Please write out the records exactly.

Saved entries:

§ §

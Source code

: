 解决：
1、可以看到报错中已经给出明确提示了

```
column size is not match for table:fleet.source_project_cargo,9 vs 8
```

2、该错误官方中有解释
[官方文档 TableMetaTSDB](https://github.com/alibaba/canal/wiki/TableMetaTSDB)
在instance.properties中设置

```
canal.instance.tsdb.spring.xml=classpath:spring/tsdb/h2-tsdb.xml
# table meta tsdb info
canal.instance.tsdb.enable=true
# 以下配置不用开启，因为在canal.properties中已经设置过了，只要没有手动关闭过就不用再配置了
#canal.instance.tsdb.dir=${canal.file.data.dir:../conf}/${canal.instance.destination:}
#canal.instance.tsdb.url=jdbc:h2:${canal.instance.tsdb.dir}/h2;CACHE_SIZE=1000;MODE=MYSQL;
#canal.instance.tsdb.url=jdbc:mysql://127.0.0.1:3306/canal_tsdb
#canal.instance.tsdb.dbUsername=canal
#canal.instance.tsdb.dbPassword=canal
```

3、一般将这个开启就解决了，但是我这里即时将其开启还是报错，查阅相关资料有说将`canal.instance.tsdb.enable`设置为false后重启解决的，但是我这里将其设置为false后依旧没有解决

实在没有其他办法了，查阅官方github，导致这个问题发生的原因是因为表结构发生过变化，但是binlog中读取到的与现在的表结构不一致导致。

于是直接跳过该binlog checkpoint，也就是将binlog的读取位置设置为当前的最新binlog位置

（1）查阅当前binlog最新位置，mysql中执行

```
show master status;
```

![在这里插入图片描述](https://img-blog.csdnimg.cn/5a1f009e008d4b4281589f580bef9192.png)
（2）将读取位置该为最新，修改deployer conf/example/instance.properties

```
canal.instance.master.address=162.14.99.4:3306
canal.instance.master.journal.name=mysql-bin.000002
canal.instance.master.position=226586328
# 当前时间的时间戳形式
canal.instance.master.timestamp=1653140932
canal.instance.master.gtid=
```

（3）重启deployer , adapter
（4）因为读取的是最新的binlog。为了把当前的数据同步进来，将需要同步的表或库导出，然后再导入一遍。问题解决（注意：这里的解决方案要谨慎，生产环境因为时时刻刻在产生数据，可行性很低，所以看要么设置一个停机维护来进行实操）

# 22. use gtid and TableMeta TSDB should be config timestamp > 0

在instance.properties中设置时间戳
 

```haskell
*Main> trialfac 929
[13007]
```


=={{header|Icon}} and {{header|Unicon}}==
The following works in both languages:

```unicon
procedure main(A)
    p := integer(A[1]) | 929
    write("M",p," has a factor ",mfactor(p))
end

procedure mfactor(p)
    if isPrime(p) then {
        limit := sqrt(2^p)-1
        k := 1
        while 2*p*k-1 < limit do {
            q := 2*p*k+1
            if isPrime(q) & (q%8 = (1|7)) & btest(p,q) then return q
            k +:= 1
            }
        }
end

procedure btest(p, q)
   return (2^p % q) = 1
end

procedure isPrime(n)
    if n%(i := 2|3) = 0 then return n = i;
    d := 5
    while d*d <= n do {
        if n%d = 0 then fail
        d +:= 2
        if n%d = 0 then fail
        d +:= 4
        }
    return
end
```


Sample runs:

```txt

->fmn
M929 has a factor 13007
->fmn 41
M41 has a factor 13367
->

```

§ §

» **ANSWER BOX**:
Source code

: 解决：
1、可以看到报错中已经给出明确提示了

```
column size is not match for table:fleet.source_project_cargo,9 vs 8
```

2、该错误官方中有解释
[官方文档 TableMetaTSDB](https://github.com/alibaba/canal/wiki/TableMetaTSDB)
在instance.properties中设置

```
canal.instance.tsdb.spring.xml=classpath:spring/tsdb/h2-tsdb.xml
# table meta tsdb info
canal.instance.tsdb.enable=true
# 以下配置不用开启，因为在canal.properties中已经设置过了，只要没有手动关闭过就不用再配置了
#canal.instance.tsdb.dir=${canal.file.data.dir:../conf}/${canal.instance.destination:}
#canal.instance.tsdb.url=jdbc:h2:${canal.instance.tsdb.dir}/h2;CACHE_SIZE=1000;MODE=MYSQL;
#canal.instance.tsdb.url=jdbc:mysql://127.0.0.1:3306/canal_tsdb
#canal.instance.tsdb.dbUsername=canal
#canal.instance.tsdb.dbPassword=canal
```

3、一般将这个开启就解决了，但是我这里即时将其开启还是报错，查阅相关资料有说将`canal.instance.tsdb.enable`设置为false后重启解决的，但是我这里将其设置为false后依旧没有解决

实在没有其他办法了，查阅官方github，导致这个问题发生的原因是因为表结构发生过变化，但是binlog中读取到的与现在的表结构不一致导致。

于是直接跳过该binlog checkpoint，也就是将binlog的读取位置设置为当前的最新binlog位置

（1）查阅当前binlog最新位置，mysql中执行

```
show master status;
```

![在这里插入图片描述](https://img-blog.csdnimg.cn/5a1f009e008d4b4281589f580bef9192.png)
（2）将读取位置该为最新，修改deployer conf/example/instance.properties

```
canal.instance.master.address=162.14.99.4:3306
canal.instance.master.journal.name=mysql-bin.000002
canal.instance.master.position=226586328
# 当前时间的时间戳形式
canal.instance.master.timestamp=1653140932
canal.instance.master.gtid=
```

（3）重启deployer , adapter
（4）因为读取的是最新的binlog。为了把当前的数据同步进来，将需要同步的表或库导出，然后再导入一遍。问题解决（注意：这里的解决方案要谨慎，生产环境因为时时刻刻在产生数据，可行性很低，所以看要么设置一个停机维护来进行实操）

# 22. use gtid and TableMeta TSDB should be config timestamp > 0

在instance.properties中设置时间戳
 

```haskell
*Main> trialfac 929
[13007]
```


=={{header|Icon}} and {{header|Unicon}}==
The following works in both languages:

```unicon
procedure main(A)
    p := integer(A[1]) | 929
    write("M",p," has a factor ",mfactor(p))
end

procedure mfactor(p)
    if isPrime(p) then {
        limit := sqrt(2^p)-1
        k := 1
        while 2*p*k-1 < limit do {
            q := 2*p*k+1
            if isPrime(q) & (q%8 = (1|7)) & btest(p,q) then return q
            k +:= 1
            }
        }
end

procedure btest(p, q)
   return (2^p % q) = 1
end

procedure isPrime(n)
    if n%(i := 2|3) = 0 then return n = i;
    d := 5
    while d*d <= n do {
        if n%d = 0 then fail
        d +:= 2
        if n%d = 0 then fail
        d +:= 4
        }
    return
end
```


Sample runs:

```txt

->fmn
M929 has a factor 13007
->fmn 41
M41 has a factor 13367
->

```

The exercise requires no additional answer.